EXERCISE AIM: Type out each entry exactly.

─── RECORDS PROVIDED

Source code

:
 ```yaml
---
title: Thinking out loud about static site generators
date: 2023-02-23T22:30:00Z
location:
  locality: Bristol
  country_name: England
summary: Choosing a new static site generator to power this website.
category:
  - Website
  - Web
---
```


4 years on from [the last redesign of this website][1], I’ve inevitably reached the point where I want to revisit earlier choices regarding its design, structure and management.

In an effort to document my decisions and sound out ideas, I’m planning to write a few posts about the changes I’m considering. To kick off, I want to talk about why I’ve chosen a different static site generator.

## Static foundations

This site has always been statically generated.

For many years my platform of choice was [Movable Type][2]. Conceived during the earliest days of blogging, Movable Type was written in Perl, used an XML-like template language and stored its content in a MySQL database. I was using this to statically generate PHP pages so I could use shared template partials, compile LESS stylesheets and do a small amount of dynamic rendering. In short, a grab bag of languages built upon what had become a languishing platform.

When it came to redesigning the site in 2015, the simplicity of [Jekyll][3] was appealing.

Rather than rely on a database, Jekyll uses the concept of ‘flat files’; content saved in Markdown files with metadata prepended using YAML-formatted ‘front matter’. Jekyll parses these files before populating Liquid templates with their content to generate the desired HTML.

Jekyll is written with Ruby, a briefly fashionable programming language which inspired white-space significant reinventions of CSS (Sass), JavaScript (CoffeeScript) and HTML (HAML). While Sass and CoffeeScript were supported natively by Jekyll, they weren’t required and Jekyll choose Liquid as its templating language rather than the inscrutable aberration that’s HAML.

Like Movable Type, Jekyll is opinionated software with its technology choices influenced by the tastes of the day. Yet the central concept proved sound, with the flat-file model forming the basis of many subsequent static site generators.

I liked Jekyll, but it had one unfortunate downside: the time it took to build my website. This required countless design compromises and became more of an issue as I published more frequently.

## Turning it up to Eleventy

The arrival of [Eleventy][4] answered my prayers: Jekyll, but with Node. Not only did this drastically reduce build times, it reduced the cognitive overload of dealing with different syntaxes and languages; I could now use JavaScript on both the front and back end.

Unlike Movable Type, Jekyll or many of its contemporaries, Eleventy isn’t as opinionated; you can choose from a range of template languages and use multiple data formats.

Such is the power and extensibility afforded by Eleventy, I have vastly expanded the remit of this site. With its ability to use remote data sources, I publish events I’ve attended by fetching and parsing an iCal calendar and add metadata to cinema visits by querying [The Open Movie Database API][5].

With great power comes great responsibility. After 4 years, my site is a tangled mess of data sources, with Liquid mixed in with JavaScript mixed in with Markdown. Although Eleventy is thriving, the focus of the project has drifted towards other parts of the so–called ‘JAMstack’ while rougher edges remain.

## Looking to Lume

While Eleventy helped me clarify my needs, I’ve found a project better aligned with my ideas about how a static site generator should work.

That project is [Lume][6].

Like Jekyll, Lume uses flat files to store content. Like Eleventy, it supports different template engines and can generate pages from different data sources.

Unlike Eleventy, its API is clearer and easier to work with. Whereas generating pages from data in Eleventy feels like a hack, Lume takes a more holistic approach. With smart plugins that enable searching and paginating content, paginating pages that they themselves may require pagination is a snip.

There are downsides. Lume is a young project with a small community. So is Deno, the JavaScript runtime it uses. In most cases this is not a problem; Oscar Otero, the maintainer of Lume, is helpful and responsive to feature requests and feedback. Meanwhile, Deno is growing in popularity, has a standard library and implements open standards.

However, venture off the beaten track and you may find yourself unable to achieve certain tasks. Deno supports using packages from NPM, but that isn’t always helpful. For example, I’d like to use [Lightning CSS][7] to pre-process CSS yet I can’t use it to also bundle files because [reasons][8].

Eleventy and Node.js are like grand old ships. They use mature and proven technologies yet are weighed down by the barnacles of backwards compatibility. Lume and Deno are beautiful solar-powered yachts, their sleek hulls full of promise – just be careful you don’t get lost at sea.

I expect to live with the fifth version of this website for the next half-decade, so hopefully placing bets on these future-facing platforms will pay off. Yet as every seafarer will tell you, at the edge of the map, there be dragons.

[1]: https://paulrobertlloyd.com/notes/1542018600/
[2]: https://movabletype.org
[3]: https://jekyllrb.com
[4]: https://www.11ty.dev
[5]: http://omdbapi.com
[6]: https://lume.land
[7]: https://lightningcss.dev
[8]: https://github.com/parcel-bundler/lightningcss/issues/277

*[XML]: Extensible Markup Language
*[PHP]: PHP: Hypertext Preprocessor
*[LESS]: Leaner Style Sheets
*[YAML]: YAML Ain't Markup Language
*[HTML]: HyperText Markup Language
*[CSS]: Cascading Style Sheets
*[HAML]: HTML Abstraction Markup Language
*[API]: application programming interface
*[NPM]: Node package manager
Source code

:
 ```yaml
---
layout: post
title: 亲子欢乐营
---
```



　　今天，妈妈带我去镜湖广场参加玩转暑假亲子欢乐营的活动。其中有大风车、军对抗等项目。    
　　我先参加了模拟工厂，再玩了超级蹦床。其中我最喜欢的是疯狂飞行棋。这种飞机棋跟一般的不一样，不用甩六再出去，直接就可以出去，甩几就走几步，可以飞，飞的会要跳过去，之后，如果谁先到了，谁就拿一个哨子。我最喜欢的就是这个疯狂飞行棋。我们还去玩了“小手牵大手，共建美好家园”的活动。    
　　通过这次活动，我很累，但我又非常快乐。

──────

SOLVED EXERCISE:
Source code

:
 ```yaml
---
title: Thinking out loud about static site generators
date: 2023-02-23T22:30:00Z
location:
  locality: Bristol
  country_name: England
summary: Choosing a new static site generator to power this website.
category:
  - Website
  - Web
---
```


4 years on from [the last redesign of this website][1], I’ve inevitably reached the point where I want to revisit earlier choices regarding its design, structure and management.

In an effort to document my decisions and sound out ideas, I’m planning to write a few posts about the changes I’m considering. To kick off, I want to talk about why I’ve chosen a different static site generator.

## Static foundations

This site has always been statically generated.

For many years my platform of choice was [Movable Type][2]. Conceived during the earliest days of blogging, Movable Type was written in Perl, used an XML-like template language and stored its content in a MySQL database. I was using this to statically generate PHP pages so I could use shared template partials, compile LESS stylesheets and do a small amount of dynamic rendering. In short, a grab bag of languages built upon what had become a languishing platform.

When it came to redesigning the site in 2015, the simplicity of [Jekyll][3] was appealing.

Rather than rely on a database, Jekyll uses the concept of ‘flat files’; content saved in Markdown files with metadata prepended using YAML-formatted ‘front matter’. Jekyll parses these files before populating Liquid templates with their content to generate the desired HTML.

Jekyll is written with Ruby, a briefly fashionable programming language which inspired white-space significant reinventions of CSS (Sass), JavaScript (CoffeeScript) and HTML (HAML). While Sass and CoffeeScript were supported natively by Jekyll, they weren’t required and Jekyll choose Liquid as its templating language rather than the inscrutable aberration that’s HAML.

Like Movable Type, Jekyll is opinionated software with its technology choices influenced by the tastes of the day. Yet the central concept proved sound, with the flat-file model forming the basis of many subsequent static site generators.

I liked Jekyll, but it had one unfortunate downside: the time it took to build my website. This required countless design compromises and became more of an issue as I published more frequently.

## Turning it up to Eleventy

The arrival of [Eleventy][4] answered my prayers: Jekyll, but with Node. Not only did this drastically reduce build times, it reduced the cognitive overload of dealing with different syntaxes and languages; I could now use JavaScript on both the front and back end.

Unlike Movable Type, Jekyll or many of its contemporaries, Eleventy isn’t as opinionated; you can choose from a range of template languages and use multiple data formats.

Such is the power and extensibility afforded by Eleventy, I have vastly expanded the remit of this site. With its ability to use remote data sources, I publish events I’ve attended by fetching and parsing an iCal calendar and add metadata to cinema visits by querying [The Open Movie Database API][5].

With great power comes great responsibility. After 4 years, my site is a tangled mess of data sources, with Liquid mixed in with JavaScript mixed in with Markdown. Although Eleventy is thriving, the focus of the project has drifted towards other parts of the so–called ‘JAMstack’ while rougher edges remain.

## Looking to Lume

While Eleventy helped me clarify my needs, I’ve found a project better aligned with my ideas about how a static site generator should work.

That project is [Lume][6].

Like Jekyll, Lume uses flat files to store content. Like Eleventy, it supports different template engines and can generate pages from different data sources.

Unlike Eleventy, its API is clearer and easier to work with. Whereas generating pages from data in Eleventy feels like a hack, Lume takes a more holistic approach. With smart plugins that enable searching and paginating content, paginating pages that they themselves may require pagination is a snip.

There are downsides. Lume is a young project with a small community. So is Deno, the JavaScript runtime it uses. In most cases this is not a problem; Oscar Otero, the maintainer of Lume, is helpful and responsive to feature requests and feedback. Meanwhile, Deno is growing in popularity, has a standard library and implements open standards.

However, venture off the beaten track and you may find yourself unable to achieve certain tasks. Deno supports using packages from NPM, but that isn’t always helpful. For example, I’d like to use [Lightning CSS][7] to pre-process CSS yet I can’t use it to also bundle files because [reasons][8].

Eleventy and Node.js are like grand old ships. They use mature and proven technologies yet are weighed down by the barnacles of backwards compatibility. Lume and Deno are beautiful solar-powered yachts, their sleek hulls full of promise – just be careful you don’t get lost at sea.

I expect to live with the fifth version of this website for the next half-decade, so hopefully placing bets on these future-facing platforms will pay off. Yet as every seafarer will tell you, at the edge of the map, there be dragons.

[1]: https://paulrobertlloyd.com/notes/1542018600/
[2]: https://movabletype.org
[3]: https://jekyllrb.com
[4]: https://www.11ty.dev
[5]: http://omdbapi.com
[6]: https://lume.land
[7]: https://lightningcss.dev
[8]: https://github.com/parcel-bundler/lightningcss/issues/277

*[XML]: Extensible Markup Language
*[PHP]: PHP: Hypertext Preprocessor
*[LESS]: Leaner Style Sheets
*[YAML]: YAML Ain't Markup Language
*[HTML]: HyperText Markup Language
*[CSS]: Cascading Style Sheets
*[HAML]: HTML Abstraction Markup Language
*[API]: application programming interface
*[NPM]: Node package manager
Source code

:
 ```yaml
---
layout: post
title: 亲子欢乐营
---
```



　　今天，妈妈带我去镜湖广场参加玩转暑假亲子欢乐营的活动。其中有大风车、军对抗等项目。    
　　我先参加了模拟工厂，再玩了超级蹦床。其中我最喜欢的是疯狂飞行棋。这种飞机棋跟一般的不一样，不用甩六再出去，直接就可以出去，甩几就走几步，可以飞，飞的会要跳过去，之后，如果谁先到了，谁就拿一个哨子。我最喜欢的就是这个疯狂飞行棋。我们还去玩了“小手牵大手，共建美好家园”的活动。    
　　通过这次活动，我很累，但我又非常快乐。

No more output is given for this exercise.